Serraglio afirmó a la radio JovemPam que "en Brasil no hay una huelga general", pues "el comercio está funcionando, las industrias están funcionando y los trabajadores están acudiendo a sus puestos de trabajo", aunque admitió que muchos no pudieron hacerlo por la adhesión en muchas ciudades de los gremios del transporte.

Afirmó que "si bien la protesta es un derecho democrático, impedir que las personas se dirijan a su trabajo no lo es", así como aseguró que algunos grupos están aprovechando esta jornada para generar situaciones de violencia.

"Estamos viendo piquetes, bloqueos en varias partes del país, pero la policía está siendo muy eficiente" en la represión a los revoltosos, sostuvo Serraglio.

Según el ministro, "no ha habido una asamblea de trabajadores en la que se haya deliberado sobre la huelga", que "es una imposición que viene de arriba y la población lo percibe".

En su opinión, la paralización es una reacción de las cúpulas gremiales a una reforma laboral que tramita en el Congreso y, entre otros puntos, propone eliminar la llamada "contribución sindical obligatoria", mediante la cual se le descuenta un día anual a todos los trabajadores, que acaba en las arcas de los sindicatos.

"No hay huelga. Lo que hay es un desorden general", producto de la "insatisfacción de quienes están perdiendo la fuente de recursos con que manipulan la opinión de los trabajadores", sostuvo.

Según los sindicatos, la huelga ha sido convocada contra una serie de reformas impulsadas por el Gobierno de Michel Temer y en especial contra una que afecta al sistema de jubilación y propone aumentar la edad para acceder a ese beneficio.

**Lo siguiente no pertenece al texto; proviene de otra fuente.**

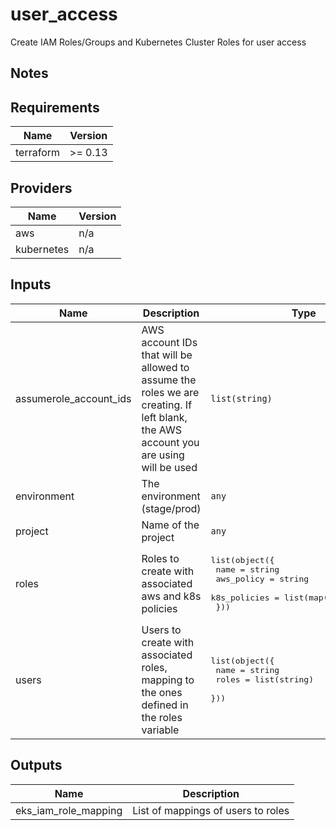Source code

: # user_access

Create IAM Roles/Groups and Kubernetes Cluster Roles for user access

## Notes

<!-- BEGINNING OF PRE-COMMIT-TERRAFORM DOCS HOOK -->
## Requirements

| Name | Version |
|------|---------|
| terraform | >= 0.13 |

## Providers

| Name | Version |
|------|---------|
| aws | n/a |
| kubernetes | n/a |

## Inputs

| Name | Description | Type | Default | Required |
|------|-------------|------|---------|:--------:|
| assumerole\_account\_ids | AWS account IDs that will be allowed to assume the roles we are creating. If left blank, the AWS account you are using will be used | `list(string)` | `[]` | no |
| environment | The environment (stage/prod) | `any` | n/a | yes |
| project | Name of the project | `any` | n/a | yes |
| roles | Roles to create with associated aws and k8s policies | <pre>list(object({<br>    name         = string<br>    aws_policy   = string<br>    k8s_policies = list(map(list(string)))<br>  }))</pre> | n/a | yes |
| users | Users to create with associated roles, mapping to the ones defined in the roles variable | <pre>list(object({<br>    name  = string<br>    roles = list(string)<br>  }))</pre> | n/a | yes |

## Outputs

| Name | Description |
|------|-------------|
| eks\_iam\_role\_mapping | List of mappings of users to roles |

<!-- END OF PRE-COMMIT-TERRAFORM DOCS HOOK -->
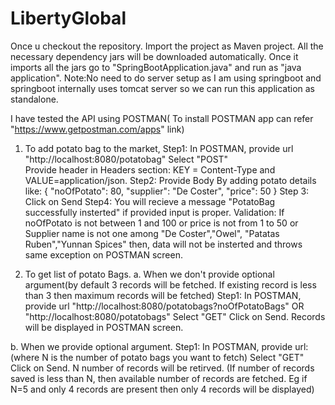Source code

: # LibertyGlobal
Once u checkout the repository. Import the project as Maven project. All the necessary dependency jars will be downloaded automatically.
Once it imports all the jars go to "SpringBootApplication.java" and run as "java application". 
Note:No need to do server setup as I am using springboot and springboot internally uses tomcat server so we can run this application as 
standalone.

I have tested the API using POSTMAN( To install POSTMAN app can refer "https://www.getpostman.com/apps" link)
1. To add potato bag to the market,
Step1: In POSTMAN, provide url "http://localhost:8080/potatobag" 
	   Select "POST" 	
	   Provide header in Headers section: KEY = Content-Type and VALUE=application/json.
Step2: Provide Body By adding potato details like:
		{
			"noOfPotato": 80,
			"supplier": "De Coster",
			"price": 50
		}
Step 3: Click on Send
Step4: You will recieve a message "PotatoBag successfully insterted" if provided input is proper. 
Validation: If noOfPotato is not between 1 and 100 or price is not from 1 to 50 or Supplier name is not one among "De Coster","Owel",
"Patatas Ruben","Yunnan Spices" then, data will not be insterted and throws same exception on POSTMAN screen.

2. To get list of potato Bags.
a. When we don't provide optional argument(by default 3 records will be fetched. If existing record is less than 3 then maximum 
records will be fetched)
Step1: In POSTMAN, 
	provide url "http://localhost:8080/potatobags?noOfPotatoBags"  OR "http://localhost:8080/potatobags"
	Select "GET"
	Click on Send.
	Records will be displayed in POSTMAN screen.
	
b. When we provide optional argument.
Step1: In POSTMAN,
	provide url: 	 (where N is the number of potato bags you want to fetch)
	Select "GET"
	Click on Send.
	N number of records will be retirved. (If number of records saved is less than N, then available number of records are fetched. 
  Eg if N=5 and only 4 records are present then only 4 records will be displayed)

También alimenta el descontento una reforma laboral, ya aprobada en primera instancia en la Cámara de Diputados, que pudiera abaratar la mano de obra, darle carácter formal a convenios colectivos aún cuando no se ajusten a la ley y eliminar la contribución obligatoria de los trabajadores a los sindicatos.

Asimismo, incide otra reforma ya sancionada por el Gobierno, la cual permite que las empresas conviertan a todos sus empleados en personas jurídicas o prestadores de servicios para todo tipo de actividad.

Según los sindicatos y hasta el Ministerio Público del Trabajo, esas iniciativas atentan contra derechos que están "consagrados" en la Constitución y suponen un "retroceso" que anula "conquistas históricas" de los trabajadores.

El Gobierno sostiene que esas medidas son claves para "modernizar" la legislación laboral, transmitir confianza a los inversores, impedir la quiebra del deficitario régimen de pensiones y jubilaciones y devolver así el equilibrio a la maltrecha economía del país, sumergida desde 2015 en una profunda recesión.

También sostiene que esas medidas permitirán combatir en forma efectiva el desempleo, que según informaron hoy fuentes oficiales llegó en el primer trimestre de este año al 13,7 %, lo que supone que 14,2 millones de brasileños están sin trabajo.